6. A profitable business venture promises to pay investors a monthly cash return of $900 for the next seven years. Having studies other investment alternatives, you believe that a reasonable return on your investment should be 15 percent compounded monthly.

a) How much should you pay for such an investment?

b) What will be the total sum of cash you will receive over the next seven years?




7. Malcolm Jones borrowed $15,000 at a 14 percent annual interest rate to be repaid over three years. The loan is amortized into three equal annual end-of-year payments. Calculate the annual end-of-year loan payment.



8. Which of the following statements are most correct?


a. Long-term bonds have more interest rate price risk, but less reinvestment rate risk than short-term bonds.

b. Bonds with higher coupons have more interest rate price risk, but less reinvestment rate risk than bonds with lower coupons.

c. If interest rates remain constant for the next five years, the price of a discount bond will remain the same for the next five years.

d. If a bond is selling at par value, its current yield equals its yield to maturity.

e. If a bond is selling at a discount to par, its current yield will be less than its yield to

maturity.

f. All else equal, bonds with longer maturities have more interest rate (price) risk

than do bonds with shorter maturities.


9. Which of the following statements on bond yield and price relationship are correct?

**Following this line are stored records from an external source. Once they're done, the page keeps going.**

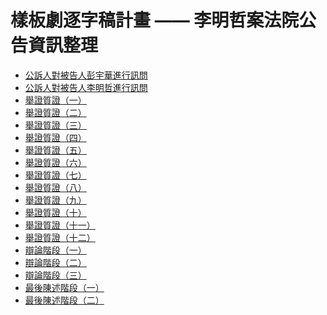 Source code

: 樣板劇逐字稿計畫 —— 李明哲案法院公告資訊整理
===

- [公訴人對被告人彭宇華進行訊問](4.md)
- [公訴人對被告人李明哲進行訊問](5.md)
- [舉證質證（一）](6.md)
- [舉證質證（二）](7.md)
- [舉證質證（三）](8.md)
- [舉證質證（四）](9.md)
- [舉證質證（五）](10.md)
- [舉證質證（六）](11.md)
- [舉證質證（七）](12.md)
- [舉證質證（八）](13.md)
- [舉證質證（九）](14.md)
- [舉證質證（十）](15.md)
- [舉證質證（十一）](16.md)
- [舉證質證（十二）](17.md)
- [辯論階段（一）](18.md)
- [辯論階段（二）](19.md)
- [辯論階段（三）](20.md)
- [最後陳述階段（一）](final1.md)
- [最後陳述階段（二）](final2.md)
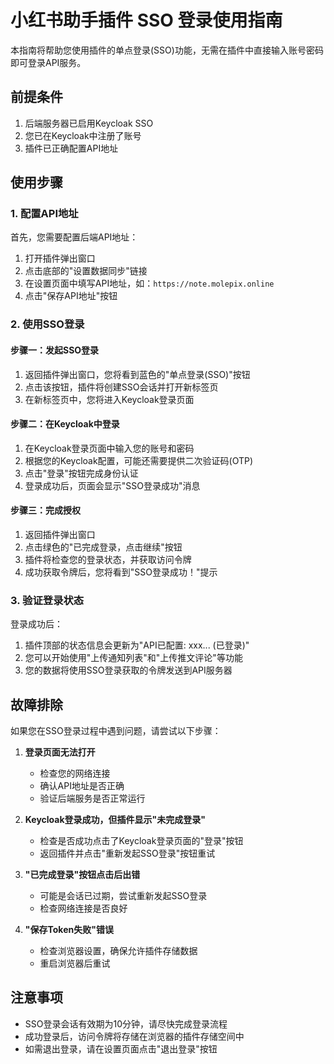 # 小红书助手插件 SSO 登录使用指南

本指南将帮助您使用插件的单点登录(SSO)功能，无需在插件中直接输入账号密码即可登录API服务。

## 前提条件

1. 后端服务器已启用Keycloak SSO
2. 您已在Keycloak中注册了账号
3. 插件已正确配置API地址

## 使用步骤

### 1. 配置API地址

首先，您需要配置后端API地址：

1. 打开插件弹出窗口
2. 点击底部的"设置数据同步"链接
3. 在设置页面中填写API地址，如：`https://note.molepix.online`
4. 点击"保存API地址"按钮

### 2. 使用SSO登录

#### 步骤一：发起SSO登录

1. 返回插件弹出窗口，您将看到蓝色的"单点登录(SSO)"按钮
2. 点击该按钮，插件将创建SSO会话并打开新标签页
3. 在新标签页中，您将进入Keycloak登录页面

#### 步骤二：在Keycloak中登录

1. 在Keycloak登录页面中输入您的账号和密码
2. 根据您的Keycloak配置，可能还需要提供二次验证码(OTP)
3. 点击"登录"按钮完成身份认证
4. 登录成功后，页面会显示"SSO登录成功"消息

#### 步骤三：完成授权

1. 返回插件弹出窗口
2. 点击绿色的"已完成登录，点击继续"按钮
3. 插件将检查您的登录状态，并获取访问令牌
4. 成功获取令牌后，您将看到"SSO登录成功！"提示

### 3. 验证登录状态

登录成功后：

1. 插件顶部的状态信息会更新为"API已配置: xxx... (已登录)"
2. 您可以开始使用"上传通知列表"和"上传推文评论"等功能
3. 您的数据将使用SSO登录获取的令牌发送到API服务器

## 故障排除

如果您在SSO登录过程中遇到问题，请尝试以下步骤：

1. **登录页面无法打开**
   - 检查您的网络连接
   - 确认API地址是否正确
   - 验证后端服务是否正常运行

2. **Keycloak登录成功，但插件显示"未完成登录"**
   - 检查是否成功点击了Keycloak登录页面的"登录"按钮
   - 返回插件并点击"重新发起SSO登录"按钮重试

3. **"已完成登录"按钮点击后出错**
   - 可能是会话已过期，尝试重新发起SSO登录
   - 检查网络连接是否良好

4. **"保存Token失败"错误**
   - 检查浏览器设置，确保允许插件存储数据
   - 重启浏览器后重试

## 注意事项

- SSO登录会话有效期为10分钟，请尽快完成登录流程
- 成功登录后，访问令牌将存储在浏览器的插件存储空间中
- 如需退出登录，请在设置页面点击"退出登录"按钮  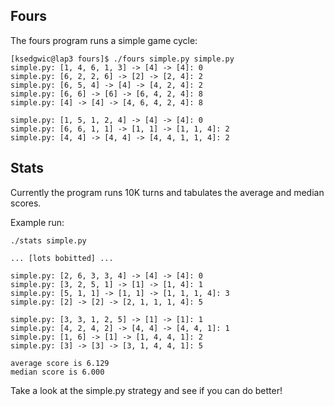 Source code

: Fours
----------------------------------------------------------------

The fours program runs a simple game cycle:

    [ksedgwic@lap3 fours]$ ./fours simple.py simple.py 
    simple.py: [1, 4, 6, 1, 3] -> [4] -> [4]: 0
    simple.py: [6, 2, 2, 6] -> [2] -> [2, 4]: 2
    simple.py: [6, 5, 4] -> [4] -> [4, 2, 4]: 2
    simple.py: [6, 6] -> [6] -> [6, 4, 2, 4]: 8
    simple.py: [4] -> [4] -> [4, 6, 4, 2, 4]: 8

    simple.py: [1, 5, 1, 2, 4] -> [4] -> [4]: 0
    simple.py: [6, 6, 1, 1] -> [1, 1] -> [1, 1, 4]: 2
    simple.py: [4, 4] -> [4, 4] -> [4, 4, 1, 1, 4]: 2


Stats
----------------------------------------------------------------

Currently the program runs 10K turns and tabulates the average
and median scores.

Example run:

    ./stats simple.py

    ... [lots bobitted] ...

    simple.py: [2, 6, 3, 3, 4] -> [4] -> [4]: 0
    simple.py: [3, 2, 5, 1] -> [1] -> [1, 4]: 1
    simple.py: [5, 1, 1] -> [1, 1] -> [1, 1, 1, 4]: 3
    simple.py: [2] -> [2] -> [2, 1, 1, 1, 4]: 5

    simple.py: [3, 3, 1, 2, 5] -> [1] -> [1]: 1
    simple.py: [4, 2, 4, 2] -> [4, 4] -> [4, 4, 1]: 1
    simple.py: [1, 6] -> [1] -> [1, 4, 4, 1]: 2
    simple.py: [3] -> [3] -> [3, 1, 4, 4, 1]: 5

    average score is 6.129
    median score is 6.000


Take a look at the simple.py strategy and see if you can
do better!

a. If a bond’s yield to maturity exceeds its coupon rate, the bond’s current yield must

also exceed its coupon rate.


b. If a bond’s yield to maturity exceeds its coupon rate, the bond’s price must be less

than its maturity value.


c. If two bonds have the same maturity, the same yield to maturity, and the same level

of risk, the bonds should sell for the same price regardless of the bond’s coupon rate.


d. All else equal, an increase in interest rates will have a greater effect on the prices of long-term bonds than it will on the prices of short-term bonds.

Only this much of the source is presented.